Ben Caplan

May 19, 2015 Daytrotter Studio, Rock Island, IL

For the best audio experience, download the free Paste Music & Daytrotter app.
  1. Welcome to Daytrotter 00:09
  2. Under Control 04:02
  3. Belly of the Worm 03:32
  4. Night Like Tonight 03:05
Ben Caplan

Words by Sean Moeller, Illustration by Johnnie Cluney, Recording engineered by Mike Gentry

Once those stains get inside you, they're incredibly hard to scrub away. Once there's been that taste of the poison, there's no rinse that will erase it from the tongue. It will all remain anchored to the buds and in the tissue. When the eyes have seen, they cannot unsee.

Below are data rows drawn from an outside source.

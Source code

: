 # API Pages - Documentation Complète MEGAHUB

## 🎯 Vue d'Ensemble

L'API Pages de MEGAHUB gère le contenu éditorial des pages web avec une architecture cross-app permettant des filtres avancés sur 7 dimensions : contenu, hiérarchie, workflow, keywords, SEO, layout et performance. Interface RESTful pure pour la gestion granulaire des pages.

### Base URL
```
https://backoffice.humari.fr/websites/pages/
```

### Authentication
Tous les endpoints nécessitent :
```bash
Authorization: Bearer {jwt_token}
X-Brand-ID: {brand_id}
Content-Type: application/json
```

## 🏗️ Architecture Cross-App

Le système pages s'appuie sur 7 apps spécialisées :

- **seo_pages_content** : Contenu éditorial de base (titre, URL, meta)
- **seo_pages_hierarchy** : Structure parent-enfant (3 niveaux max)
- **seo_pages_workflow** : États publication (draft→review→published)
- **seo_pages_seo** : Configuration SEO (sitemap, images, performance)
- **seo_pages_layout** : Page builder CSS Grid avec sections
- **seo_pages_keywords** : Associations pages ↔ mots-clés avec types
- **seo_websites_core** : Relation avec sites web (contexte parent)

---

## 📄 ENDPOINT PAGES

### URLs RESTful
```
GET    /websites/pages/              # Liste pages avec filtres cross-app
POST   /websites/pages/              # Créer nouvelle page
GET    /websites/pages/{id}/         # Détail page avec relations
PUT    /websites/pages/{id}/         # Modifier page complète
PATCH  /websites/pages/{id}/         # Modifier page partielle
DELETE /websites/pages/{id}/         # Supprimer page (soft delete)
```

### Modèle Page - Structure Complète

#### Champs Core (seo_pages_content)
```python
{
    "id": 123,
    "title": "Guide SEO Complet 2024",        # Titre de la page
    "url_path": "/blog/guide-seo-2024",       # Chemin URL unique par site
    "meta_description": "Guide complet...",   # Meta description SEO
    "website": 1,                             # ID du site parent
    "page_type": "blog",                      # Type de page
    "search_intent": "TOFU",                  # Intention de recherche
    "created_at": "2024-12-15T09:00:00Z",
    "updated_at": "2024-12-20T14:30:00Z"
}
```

When a heart's been trashed, it can only pick itself up so much. A body is always capable of lying to itself. Most of the time, this is the only way that anything gets done. It's the lies that get us to go against our grains and better judgment, with whatever feeble payoff that might be out there for the taking the only thing that we could possibly hope for. Most of the time it never comes through and we're left holding the bag, feeling the emptiness again in our extremities and all throughout our hollowed out trunks.
Canadian songwriter Ben Caplan puts his touch on the sorrowful beauty that's all around us. His thoughts, delivered with his harsh, but sympathetic voice, can be heard as both painful and joyous. His version of "What A Wonderful World," sung the way he sings - with a helluva fever coursing through him - makes it obvious that there is more good than bad out there, but it can be hard to tell the difference. It might feel as if the deck is stacked against us, but the trees of green and the red roses too are there to experience if we look. He sings, "Human suffering is an ocean and it's dark at the bottom of the sea," but there are beautiful souls out there and they will constantly seek more of the same. He sings, "I believe that we are all dead or dying," but he mostly believes in life and its hidden charms, the brilliance that can always be had, even if we're stuck with much of the residue.